## DIRECTIONS
Look for the line containing "cur_year = works[0].year" and the line containing "[第二部分⟶](https://gith" in the entries below. Copy those two and all lines between them exactly, leaving out pictures.

## MATERIAL FOR THIS TASK

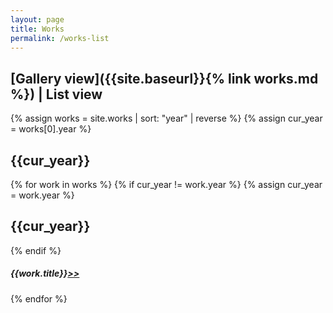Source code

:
 ```yaml
---
layout: page
title: Works
permalink: /works-list
---
```


## [Gallery view]({{site.baseurl}}{% link works.md %}) | List view
{% assign works = site.works | sort: "year" | reverse %}
{% assign cur_year = works[0].year %}
## {{cur_year}}
{% for work in works %}
  {% if cur_year != work.year %}
    {% assign cur_year = work.year %}
<br>
## {{cur_year}}
  {% endif %}
##### {{work.title}}[>>]({{site.baseurl}}{{work.url}})
{% endfor %}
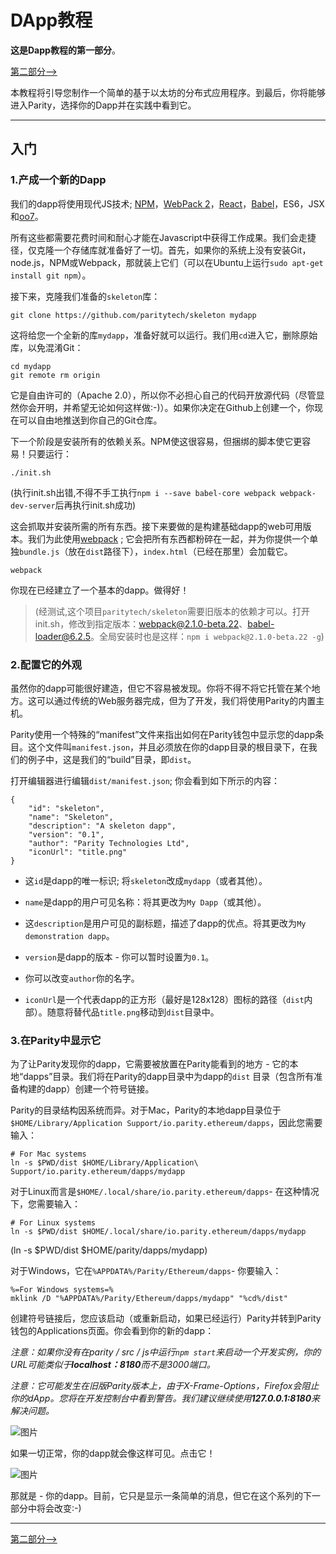 # DApp教程

**这是Dapp教程的第一部分**。

[第二部分⟶](https://github.com/paritytech/parity/wiki/Tutorial-Part-2)

本教程将引导您制作一个简单的基于以太坊的分布式应用程序。到最后，你将能够进入Parity，选择你的Dapp并在实践中看到它。

------

## 入门

### 1.产成一个新的Dapp

我们的dapp将使用现代JS技术; [NPM](https://www.npmjs.com/)，[WebPack 2](https://webpack.js.org/)，[React](https://facebook.github.io/react/)，[Babel](https://babeljs.io/)，ES6，JSX和[oo7](https://github.com/paritytech/oo7)。

所有这些都需要花费时间和耐心才能在Javascript中获得工作成果。我们会走捷径，仅克隆一个存储库就准备好了一切。首先，如果你的系统上没有安装Git，node.js，NPM或Webpack，那就装上它们（可以在Ubuntu上运行`sudo apt-get install git npm`）。

接下来，克隆我们准备的`skeleton`库：

```
git clone https://github.com/paritytech/skeleton mydapp
```

这将给您一个全新的库`mydapp`，准备好就可以运行。我们用`cd`进入它，删除原始库，以免混淆Git：

```
cd mydapp
git remote rm origin
```

它是自由许可的（Apache 2.0），所以你不必担心自己的代码开放源代码（尽管显然你会开明，并希望无论如何这样做:-)）。如果你决定在Github上创建一个，你现在可以自由地推送到你自己的Git仓库。

下一个阶段是安装所有的依赖关系。NPM使这很容易，但捆绑的脚本使它更容易！只要运行：

```
./init.sh
```
(执行init.sh出错,不得不手工执行`npm i --save babel-core webpack webpack-dev-server`后再执行init.sh成功)

这会抓取并安装所需的所有东西。接下来要做的是构建基础dapp的web可用版本。我们为此使用[webpack](https://webpack.js.org/) ; 它会把所有东西都粉碎在一起，并为你提供一个单独`bundle.js`（放在`dist`路径下），`index.html`（已经在那里）会加载它。

```
webpack
```

你现在已经建立了一个基本的dapp。做得好！

> (经测试,这个项目`paritytech/skeleton`需要旧版本的依赖才可以。打开init.sh，修改到指定版本：webpack@2.1.0-beta.22、babel-loader@6.2.5。全局安装时也是这样：`npm i webpack@2.1.0-beta.22 -g`)

### 2.配置它的外观

虽然你的dapp可能很好建造，但它不容易被发现。你将不得不将它托管在某个地方。这可以通过传统的Web服务器完成，但为了开发，我们将使用Parity的内置主机。

Parity使用一个特殊的“manifest”文件来指出如何在Parity钱包中显示您的dapp条目。这个文件叫`manifest.json`，并且必须放在你的dapp目录的根目录下，在我们的例子中，这是我们的“build”目录，即`dist`。

打开编辑器进行编辑`dist/manifest.json`; 你会看到如下所示的内容：

```
{
	"id": "skeleton",
	"name": "Skeleton",
	"description": "A skeleton dapp",
	"version": "0.1",
	"author": "Parity Technologies Ltd",
	"iconUrl": "title.png"
}
```

- 这`id`是dapp的唯一标识; 将`skeleton`改成`mydapp`（或者其他）。

- `name`是dapp的用户可见名称：将其更改为`My Dapp`（或其他）。

- 这`description`是用户可见的副标题，描述了dapp的优点。将其更改为`My demonstration dapp`。

- `version`是dapp的版本 - 你可以暂时设置为`0.1`。

- 你可以改变`author`你的名字。

- `iconUrl`是一个代表dapp的正方形（最好是128x128）图标的路径（`dist`内部）。随意将替代品`title.png`移动到`dist`目录中。

### 3.在Parity中显示它

为了让Parity发现你的dapp，它需要被放置在Parity能看到的地方 - 它的本地“dapps”目录。我们将在Parity的dapp目录中为dapp的`dist` 目录（包含所有准备构建的dapp）创建一个符号链接。

Parity的目录结构因系统而异。对于Mac，Parity的本地dapp目录位于`$HOME/Library/Application Support/io.parity.ethereum/dapps`，因此您需要输入：

```
# For Mac systems
ln -s $PWD/dist $HOME/Library/Application\ Support/io.parity.ethereum/dapps/mydapp
```

对于Linux而言是`$HOME/.local/share/io.parity.ethereum/dapps`- 在这种情况下，您需要输入：

```
# For Linux systems
ln -s $PWD/dist $HOME/.local/share/io.parity.ethereum/dapps/mydapp
```
(ln -s $PWD/dist $HOME/parity/dapps/mydapp)

对于Windows，它在`%APPDATA%/Parity/Ethereum/dapps`- 你要输入：

```
%=For Windows systems=%
mklink /D "%APPDATA%/Parity/Ethereum/dapps/mydapp" "%cd%/dist"
```

创建符号链接后，您应该启动（或重新启动，如果已经运行）Parity并转到Parity钱包的Applications页面。你会看到你的新的dapp：

*注意：如果你没有在parity / src / js中运行`npm start`来启动一个开发实例，你的URL可能类似于**localhost：8180**而不是3000端口。*

*注意：它可能发生在旧版Parity版本上，由于X-Frame-Options，Firefox会阻止你的dApp。您将在开发控制台中看到警告。我们建议继续使用**127.0.0.1:8180**来解决问题。*

![图片](https://cloud.githubusercontent.com/assets/138296/22697933/f9d6449a-ed20-11e6-92d2-1afafaba86ea.png)

如果一切正常，你的dapp就会像这样可见。点击它！

![图片](https://cloud.githubusercontent.com/assets/138296/22697890/e1677726-ed20-11e6-9a64-c1832d2c36bf.png)

那就是 - 你的dapp。目前，它只是显示一条简单的消息，但它在这个系列的下一部分中将会改变:-)

------

[第二部分⟶](https://wiki.parity.io/Tutorial-Part-2.html)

## EXERCISE ANSWER
{% assign cur_year = works[0].year %}
## {{cur_year}}
{% for work in works %}
  {% if cur_year != work.year %}
    {% assign cur_year = work.year %}
<br>
## {{cur_year}}
  {% endif %}
##### {{work.title}}[>>]({{site.baseurl}}{{work.url}})
{% endfor %}
 # DApp教程

**这是Dapp教程的第一部分**。

[第二部分⟶](https://github.com/paritytech/parity/wiki/Tutorial-Part-2)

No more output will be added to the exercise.